Il condottiero, se possiamo chiamarlo così più famoso dell’esercito borbonico fu Ferdinando Beneventano Del Bosco (Palermo 3.3.1813 – Napoli 8.1.1881) . Fuori della cerchia degli addetti ai lavori non lo conosce nessuno, come nessuno conosce Von Mechel, ma Ferdinando Beneventano del Bosco era l’ eroe capace di trascinare i soldati al combattimento e alla vittoria. Per la fortuna dell’eroe di Caprera, non raggiunse mai i vertici dell’esercito, riservato a nobili demotivati e senza competenze, molti dei quali si rivelarono traditori. L’eroe borbonico per antonomasia era nato a Palermo da Aloisio Beneventano dei baroni del Bosco, una antica famiglia siracusana e da Marianna Roscio. Era stato ammesso a corte nel 1821 come paggio di Ferdinando I. Nel 1829 usciva dalla scuola militare nella quale si era distinto per le capacità militari . Il carattere estremamente orgoglioso e collerico, unita ad una sorda avversione per i cortigiani ne bloccarono la carriera.
Nel 1845, per un duello, il primo di una serie, fu radiato dall’esercito. Tre anni dopo il re lo perdonò e lo riammise in servizio. Inviato in Calabria con la brigata comandata da Ferdinando Nunziante per combattere i rivoltosi si distinse in tutta la campagna. Non sopportava i suoi superiori diretti e aveva un canale diretto con il gabinetto del Re con il quale comunicava direttamente scavalcando ì superiori, verso i quali non mancava di formulare giudizi giudizi al vetriolo. Nel settembre del 1849 sbarcò a Messina con la sua compagnia e dette prove di grande valore espugnando alla baionetta una batteria nemica. Ferito al braccio da un proiettile, continuò imperterrito a combattere. Nell’aprile dell’anno successivo combattè valorosamente alla presa di Catania.
La promozione ed il primo comando arrivarono solamente nel 1859 quando Filangieri divenne presidente del consiglio. Il 1 maggio 1860 fu promosso tenente colonnello. Se Del Bosco ebbe difficoltà con i superiori per il suo carattere, non ebbe mai problemi con i suoi soldati che stravedevano per lui e ne ebbero sempre cieca fiducia. Profondamente devoto alla dinastia, nel maggio del 1860 avrebbe voluto agire in altro modo e con maggiore determinazione, ma nessuno lo seguiva. Le sue lamentele giungevano puntuali a Napoli per i rapporti che spediva giornalmente al segretario particolare del re, colonnello Severino, ma non seguivano mai atti concreti.
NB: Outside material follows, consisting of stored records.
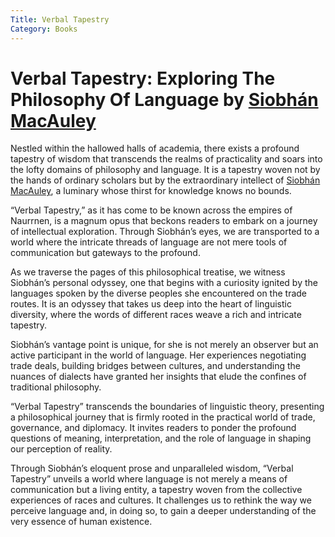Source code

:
 ```yaml
---
Title: Verbal Tapestry
Category: Books
---
```


# Verbal Tapestry: Exploring The Philosophy Of Language by [Siobhán MacAuley](../Characters/siobhan-macauley.md)

Nestled within the hallowed halls of academia, there exists a profound tapestry of wisdom that transcends the realms of practicality and soars into the lofty domains of philosophy and language. It is a tapestry woven not by the hands of ordinary scholars but by the extraordinary intellect of [Siobhán MacAuley](../Characters/siobhan-macauley.md), a luminary whose thirst for knowledge knows no bounds.

&ldquo;Verbal Tapestry,&rdquo; as it has come to be known across the empires of Naurrnen, is a magnum opus that beckons readers to embark on a journey of intellectual exploration. Through Siobhán&rsquo;s eyes, we are transported to a world where the intricate threads of language are not mere tools of communication but gateways to the profound.

As we traverse the pages of this philosophical treatise, we witness Siobhán&rsquo;s personal odyssey, one that begins with a curiosity ignited by the languages spoken by the diverse peoples she encountered on the trade routes. It is an odyssey that takes us deep into the heart of linguistic diversity, where the words of different races weave a rich and intricate tapestry.

Siobhán&rsquo;s vantage point is unique, for she is not merely an observer but an active participant in the world of language. Her experiences negotiating trade deals, building bridges between cultures, and understanding the nuances of dialects have granted her insights that elude the confines of traditional philosophy.

&ldquo;Verbal Tapestry&rdquo; transcends the boundaries of linguistic theory, presenting a philosophical journey that is firmly rooted in the practical world of trade, governance, and diplomacy. It invites readers to ponder the profound questions of meaning, interpretation, and the role of language in shaping our perception of reality.

Through Siobhán&rsquo;s eloquent prose and unparalleled wisdom, &ldquo;Verbal Tapestry&rdquo; unveils a world where language is not merely a means of communication but a living entity, a tapestry woven from the collective experiences of races and cultures. It challenges us to rethink the way we perceive language and, in doing so, to gain a deeper understanding of the very essence of human existence.

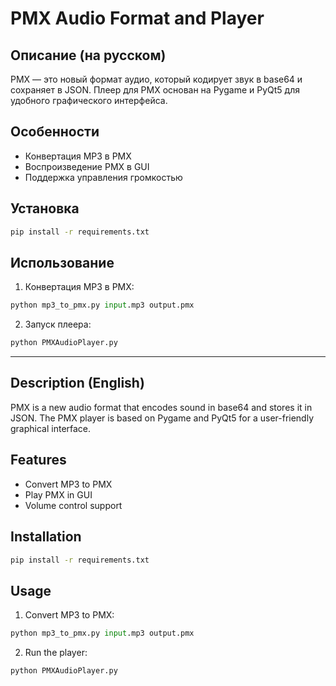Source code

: # PMX Audio Format and Player

## Описание (на русском)
PMX — это новый формат аудио, который кодирует звук в base64 и сохраняет в JSON. Плеер для PMX основан на Pygame и PyQt5 для удобного графического интерфейса.

## Особенности
- Конвертация MP3 в PMX
- Воспроизведение PMX в GUI
- Поддержка управления громкостью

## Установка
```bash
pip install -r requirements.txt
```

## Использование
1. Конвертация MP3 в PMX:
```python
python mp3_to_pmx.py input.mp3 output.pmx
```
2. Запуск плеера:
```python
python PMXAudioPlayer.py
```

---

## Description (English)
PMX is a new audio format that encodes sound in base64 and stores it in JSON. The PMX player is based on Pygame and PyQt5 for a user-friendly graphical interface.

## Features
- Convert MP3 to PMX
- Play PMX in GUI
- Volume control support

## Installation
```bash
pip install -r requirements.txt
```

## Usage
1. Convert MP3 to PMX:
```python
python mp3_to_pmx.py input.mp3 output.pmx
```
2. Run the player:
```python
python PMXAudioPlayer.py
```

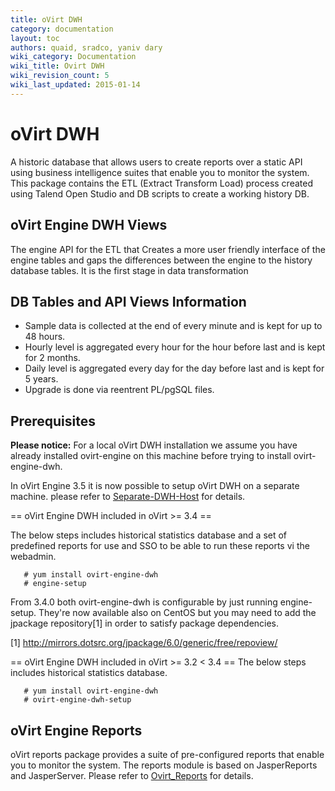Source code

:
 ```yaml
---
title: oVirt DWH
category: documentation
layout: toc
authors: quaid, sradco, yaniv dary
wiki_category: Documentation
wiki_title: Ovirt DWH
wiki_revision_count: 5
wiki_last_updated: 2015-01-14
---
```


<!-- TODO: Content review -->

# oVirt DWH

A historic database that allows users to create reports over a static API using business intelligence suites that enable you to monitor the system. This package contains the ETL (Extract Transform Load) process created using Talend Open Studio and DB scripts to create a working history DB.

## oVirt Engine DWH Views

The engine API for the ETL that Creates a more user friendly interface of the engine tables and gaps the differences between the engine to the history database tables. It is the first stage in data transformation

## DB Tables and API Views Information

*   Sample data is collected at the end of every minute and is kept for up to 48 hours.
*   Hourly level is aggregated every hour for the hour before last and is kept for 2 months.
*   Daily level is aggregated every day for the day before last and is kept for 5 years.
*   Upgrade is done via reentrent PL/pgSQL files.

## Prerequisites

<b>Please notice:</b> For a local oVirt DWH installation we assume you have already installed ovirt-engine on this machine before trying to install ovirt-engine-dwh.

In oVirt Engine 3.5 it is now possible to setup oVirt DWH on a separate machine. please refer to [Separate-DWH-Host](Features/Separate-DWH-Host) for details.

== oVirt Engine DWH included in oVirt >= 3.4 ==

The below steps includes historical statistics database and a set of predefined reports for use and SSO to be able to run these reports vi the webadmin.

       # yum install ovirt-engine-dwh
       # engine-setup

From 3.4.0 both ovirt-engine-dwh is configurable by just running engine-setup. They're now available also on CentOS but you may need to add the jpackage repository[1] in order to satisfy package dependencies.

[1] <http://mirrors.dotsrc.org/jpackage/6.0/generic/free/repoview/>

== oVirt Engine DWH included in oVirt >= 3.2 < 3.4 == The below steps includes historical statistics database.

       # yum install ovirt-engine-dwh
       # ovirt-engine-dwh-setup

## oVirt Engine Reports

oVirt reports package provides a suite of pre-configured reports that enable you to monitor the system. The reports module is based on JasperReports and JasperServer. Please refer to [Ovirt_Reports](Ovirt_Reports) for details.

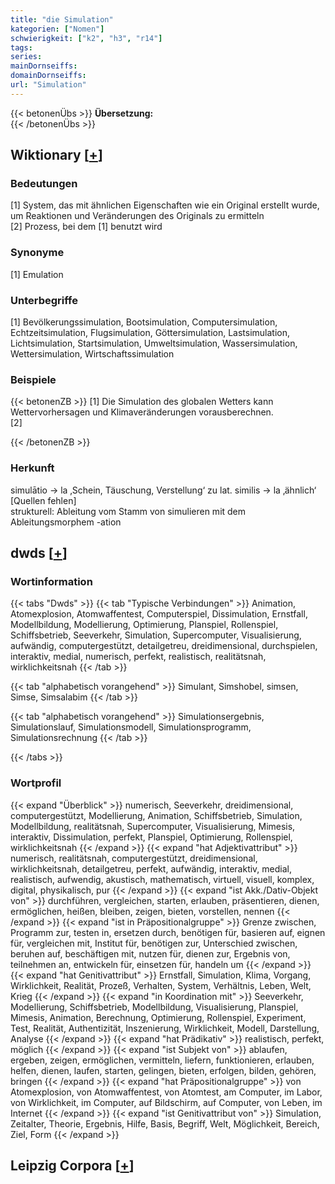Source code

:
 ```yaml
---
title: "die Simulation"
kategorien: ["Nomen"]
schwierigkeit: ["k2", "h3", "r14"]
tags:
series:
mainDornseiffs:
domainDornseiffs:
url: "Simulation"
---
```


{{< betonenÜbs >}}
**Übersetzung:**  
{{< /betonenÜbs >}}

## Wiktionary [[+](https://de.wiktionary.org/wiki/Simulation)]

### Bedeutungen
[1] System, das mit ähnlichen Eigenschaften wie ein Original erstellt wurde, um Reaktionen und Veränderungen des Originals zu ermitteln  
[2] Prozess, bei dem [1] benutzt wird  

### Synonyme
[1] Emulation  

### Unterbegriffe
[1] Bevölkerungssimulation, Bootsimulation, Computersimulation, Echtzeitsimulation, Flugsimulation, Göttersimulation, Lastsimulation, Lichtsimulation, Startsimulation, Umweltsimulation, Wassersimulation, Wettersimulation, Wirtschaftssimulation  

### Beispiele
{{< betonenZB >}}
[1] Die Simulation des globalen Wetters kann Wettervorhersagen und Klimaveränderungen vorausberechnen.  
[2]  

{{< /betonenZB >}}
### Herkunft
simulātio → la ‚Schein, Täuschung, Verstellung‘ zu lat. similis → la ‚ähnlich‘ [Quellen fehlen]  
strukturell: Ableitung vom Stamm von simulieren mit dem Ableitungsmorphem -ation  



## dwds [[+](https://www.dwds.de/wb/Simulation)]

### Wortinformation
{{< tabs "Dwds" >}}
{{< tab "Typische Verbindungen" >}}
Animation, Atomexplosion, Atomwaffentest, Computerspiel, Dissimulation, Ernstfall, Modellbildung, Modellierung, Optimierung, Planspiel, Rollenspiel, Schiffsbetrieb, Seeverkehr, Simulation, Supercomputer, Visualisierung, aufwändig, computergestützt, detailgetreu, dreidimensional, durchspielen, interaktiv, medial, numerisch, perfekt, realistisch, realitätsnah, wirklichkeitsnah
{{< /tab >}}

{{< tab "alphabetisch vorangehend" >}}
Simulant, Simshobel, simsen, Simse, Simsalabim
{{< /tab >}}

{{< tab "alphabetisch vorangehend" >}}
Simulationsergebnis, Simulationslauf, Simulationsmodell, Simulationsprogramm, Simulationsrechnung
{{< /tab >}}

{{< /tabs >}}

### Wortprofil
{{< expand "Überblick" >}} numerisch, Seeverkehr, dreidimensional, computergestützt, Modellierung, Animation, Schiffsbetrieb, Simulation, Modellbildung, realitätsnah, Supercomputer, Visualisierung, Mimesis, interaktiv, Dissimulation, perfekt, Planspiel, Optimierung, Rollenspiel, wirklichkeitsnah {{< /expand >}}
{{< expand "hat Adjektivattribut" >}} numerisch, realitätsnah, computergestützt, dreidimensional, wirklichkeitsnah, detailgetreu, perfekt, aufwändig, interaktiv, medial, realistisch, aufwendig, akustisch, mathematisch, virtuell, visuell, komplex, digital, physikalisch, pur {{< /expand >}}
{{< expand "ist Akk./Dativ-Objekt von" >}} durchführen, vergleichen, starten, erlauben, präsentieren, dienen, ermöglichen, heißen, bleiben, zeigen, bieten, vorstellen, nennen {{< /expand >}}
{{< expand "ist in Präpositionalgruppe" >}} Grenze zwischen, Programm zur, testen in, ersetzen durch, benötigen für, basieren auf, eignen für, vergleichen mit, Institut für, benötigen zur, Unterschied zwischen, beruhen auf, beschäftigen mit, nutzen für, dienen zur, Ergebnis von, teilnehmen an, entwickeln für, einsetzen für, handeln um {{< /expand >}}
{{< expand "hat Genitivattribut" >}} Ernstfall, Simulation, Klima, Vorgang, Wirklichkeit, Realität, Prozeß, Verhalten, System, Verhältnis, Leben, Welt, Krieg {{< /expand >}}
{{< expand "in Koordination mit" >}} Seeverkehr, Modellierung, Schiffsbetrieb, Modellbildung, Visualisierung, Planspiel, Mimesis, Animation, Berechnung, Optimierung, Rollenspiel, Experiment, Test, Realität, Authentizität, Inszenierung, Wirklichkeit, Modell, Darstellung, Analyse {{< /expand >}}
{{< expand "hat Prädikativ" >}} realistisch, perfekt, möglich {{< /expand >}}
{{< expand "ist Subjekt von" >}} ablaufen, ergeben, zeigen, ermöglichen, vermitteln, liefern, funktionieren, erlauben, helfen, dienen, laufen, starten, gelingen, bieten, erfolgen, bilden, gehören, bringen {{< /expand >}}
{{< expand "hat Präpositionalgruppe" >}} von Atomexplosion, von Atomwaffentest, von Atomtest, am Computer, im Labor, von Wirklichkeit, im Computer, auf Bildschirm, auf Computer, von Leben, im Internet {{< /expand >}}
{{< expand "ist Genitivattribut von" >}} Simulation, Zeitalter, Theorie, Ergebnis, Hilfe, Basis, Begriff, Welt, Möglichkeit, Bereich, Ziel, Form {{< /expand >}}

## Leipzig Corpora [[+](https://corpora.uni-leipzig.de/en/res?word=Simulation&corpusId=deu_newscrawl-public_2018)]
Nei combattimenti in cui fu coinvolto il 9° cacciatori Bosco dette sempre prove di grande coraggio che ridimostrò anche a Messina dove si erano riunite le truppe al comando del maresciallo Clary per una eventuale riconquista dell’isola. Per il re e per i borbonici era un eroe ed è facile comprenderlo nella pochezza che contraddistinse la maggior parte degli alti ufficiali dell’esercito napoletano. Se non altro fu sempre coraggioso e temerario. In lui furono riposte soverchie speranze e su suo consiglio furono inviate due forti brigate al suo comando ed a quello di Von Mechel per incontrare Garibaldi sulla piana di Salerno e tentare di batterlo prima che potesse giungere nella capitale. Ma l’ordine di battaglia fu annullato e, proprio quando stava per ripiegare su Capua, Bosco fu colpito dal classico colpo della strega che lo immobilizzò. La notte del 5 settembre fu ricoverato a Napoli dove dovette nascondersi perché due giorni dopo vi fece ingresso Garibaldi. Guarito dopo due mesi, Bosco si presentò a Gaeta e la sua sola presenza galvanizzò gli assediati. Esiliato a Roma fu espulso dallo stato romano e, da quel momento scompare dalle cronache.